Work request: Would you please retype, exactly, the lines of the listing below between the line with "12/15/2020 | [Planen" and the line with "Teams](/MicrosoftTeams/teams-sentinel-guide) | Geändert |", inclusive?

Supplied records:

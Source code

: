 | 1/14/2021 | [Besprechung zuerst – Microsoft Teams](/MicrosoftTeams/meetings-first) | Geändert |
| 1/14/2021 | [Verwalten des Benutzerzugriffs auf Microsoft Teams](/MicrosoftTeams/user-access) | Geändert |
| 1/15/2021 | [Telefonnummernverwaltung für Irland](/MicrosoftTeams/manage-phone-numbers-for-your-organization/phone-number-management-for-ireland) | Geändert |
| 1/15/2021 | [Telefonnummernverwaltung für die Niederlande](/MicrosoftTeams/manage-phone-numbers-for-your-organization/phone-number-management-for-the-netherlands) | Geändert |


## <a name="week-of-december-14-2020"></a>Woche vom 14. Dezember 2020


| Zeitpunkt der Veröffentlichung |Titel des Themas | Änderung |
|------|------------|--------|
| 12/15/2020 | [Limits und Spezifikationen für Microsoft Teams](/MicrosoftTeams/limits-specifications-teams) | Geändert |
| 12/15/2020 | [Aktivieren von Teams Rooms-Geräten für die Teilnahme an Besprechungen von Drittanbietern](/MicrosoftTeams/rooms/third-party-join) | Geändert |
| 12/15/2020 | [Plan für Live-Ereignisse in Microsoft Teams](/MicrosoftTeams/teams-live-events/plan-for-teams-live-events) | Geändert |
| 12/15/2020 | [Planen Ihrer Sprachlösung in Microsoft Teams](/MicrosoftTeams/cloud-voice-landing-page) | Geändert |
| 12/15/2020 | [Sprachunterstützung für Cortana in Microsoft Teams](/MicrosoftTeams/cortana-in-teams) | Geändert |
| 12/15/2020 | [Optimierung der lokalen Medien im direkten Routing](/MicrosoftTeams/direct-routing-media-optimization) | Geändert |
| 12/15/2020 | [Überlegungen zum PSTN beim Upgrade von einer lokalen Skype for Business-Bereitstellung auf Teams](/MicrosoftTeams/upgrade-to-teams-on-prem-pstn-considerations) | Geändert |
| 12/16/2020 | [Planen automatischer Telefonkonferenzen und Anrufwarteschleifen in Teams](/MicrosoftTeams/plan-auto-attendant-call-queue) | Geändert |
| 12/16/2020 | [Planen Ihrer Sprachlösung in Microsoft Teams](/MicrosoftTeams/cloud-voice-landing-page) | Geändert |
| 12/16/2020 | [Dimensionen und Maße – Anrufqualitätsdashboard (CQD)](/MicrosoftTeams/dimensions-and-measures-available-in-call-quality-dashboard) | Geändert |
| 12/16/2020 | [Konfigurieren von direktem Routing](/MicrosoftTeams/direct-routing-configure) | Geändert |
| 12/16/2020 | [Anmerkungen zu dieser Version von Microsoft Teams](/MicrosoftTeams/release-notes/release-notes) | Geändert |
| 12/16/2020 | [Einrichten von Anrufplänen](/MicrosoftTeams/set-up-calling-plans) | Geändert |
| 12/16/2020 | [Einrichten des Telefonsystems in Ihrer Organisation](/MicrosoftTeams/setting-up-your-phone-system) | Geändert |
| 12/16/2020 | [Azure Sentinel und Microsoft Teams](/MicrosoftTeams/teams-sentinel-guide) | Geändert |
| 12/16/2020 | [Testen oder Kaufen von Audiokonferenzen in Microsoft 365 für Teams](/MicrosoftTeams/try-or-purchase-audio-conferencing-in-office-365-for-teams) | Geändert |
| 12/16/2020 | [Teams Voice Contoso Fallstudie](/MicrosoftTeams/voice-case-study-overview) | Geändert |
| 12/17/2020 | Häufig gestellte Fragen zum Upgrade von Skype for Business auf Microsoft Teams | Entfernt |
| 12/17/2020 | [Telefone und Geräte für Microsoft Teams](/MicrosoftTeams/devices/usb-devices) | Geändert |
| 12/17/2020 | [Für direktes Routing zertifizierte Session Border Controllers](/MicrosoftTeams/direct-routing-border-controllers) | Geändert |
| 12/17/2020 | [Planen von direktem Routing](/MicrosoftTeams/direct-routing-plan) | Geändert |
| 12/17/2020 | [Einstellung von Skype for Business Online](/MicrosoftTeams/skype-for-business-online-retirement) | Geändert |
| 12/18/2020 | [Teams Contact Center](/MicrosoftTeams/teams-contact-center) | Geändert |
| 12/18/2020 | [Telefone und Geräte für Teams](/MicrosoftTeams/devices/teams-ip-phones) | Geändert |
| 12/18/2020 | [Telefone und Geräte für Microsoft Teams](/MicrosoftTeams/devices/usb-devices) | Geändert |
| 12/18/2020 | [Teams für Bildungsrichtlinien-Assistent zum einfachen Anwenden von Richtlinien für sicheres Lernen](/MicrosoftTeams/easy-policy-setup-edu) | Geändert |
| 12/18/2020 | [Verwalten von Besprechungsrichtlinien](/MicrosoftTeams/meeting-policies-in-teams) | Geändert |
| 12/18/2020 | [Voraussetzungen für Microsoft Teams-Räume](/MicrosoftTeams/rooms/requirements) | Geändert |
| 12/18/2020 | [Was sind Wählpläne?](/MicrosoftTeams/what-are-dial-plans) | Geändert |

Written solution:
| 12/15/2020 | [Planen Ihrer Sprachlösung in Microsoft Teams](/MicrosoftTeams/cloud-voice-landing-page) | Geändert |
| 12/15/2020 | [Sprachunterstützung für Cortana in Microsoft Teams](/MicrosoftTeams/cortana-in-teams) | Geändert |
| 12/15/2020 | [Optimierung der lokalen Medien im direkten Routing](/MicrosoftTeams/direct-routing-media-optimization) | Geändert |
| 12/15/2020 | [Überlegungen zum PSTN beim Upgrade von einer lokalen Skype for Business-Bereitstellung auf Teams](/MicrosoftTeams/upgrade-to-teams-on-prem-pstn-considerations) | Geändert |
| 12/16/2020 | [Planen automatischer Telefonkonferenzen und Anrufwarteschleifen in Teams](/MicrosoftTeams/plan-auto-attendant-call-queue) | Geändert |
| 12/16/2020 | [Planen Ihrer Sprachlösung in Microsoft Teams](/MicrosoftTeams/cloud-voice-landing-page) | Geändert |
| 12/16/2020 | [Dimensionen und Maße – Anrufqualitätsdashboard (CQD)](/MicrosoftTeams/dimensions-and-measures-available-in-call-quality-dashboard) | Geändert |
| 12/16/2020 | [Konfigurieren von direktem Routing](/MicrosoftTeams/direct-routing-configure) | Geändert |
| 12/16/2020 | [Anmerkungen zu dieser Version von Microsoft Teams](/MicrosoftTeams/release-notes/release-notes) | Geändert |
| 12/16/2020 | [Einrichten von Anrufplänen](/MicrosoftTeams/set-up-calling-plans) | Geändert |
| 12/16/2020 | [Einrichten des Telefonsystems in Ihrer Organisation](/MicrosoftTeams/setting-up-your-phone-system) | Geändert |
| 12/16/2020 | [Azure Sentinel und Microsoft Teams](/MicrosoftTeams/teams-sentinel-guide) | Geändert |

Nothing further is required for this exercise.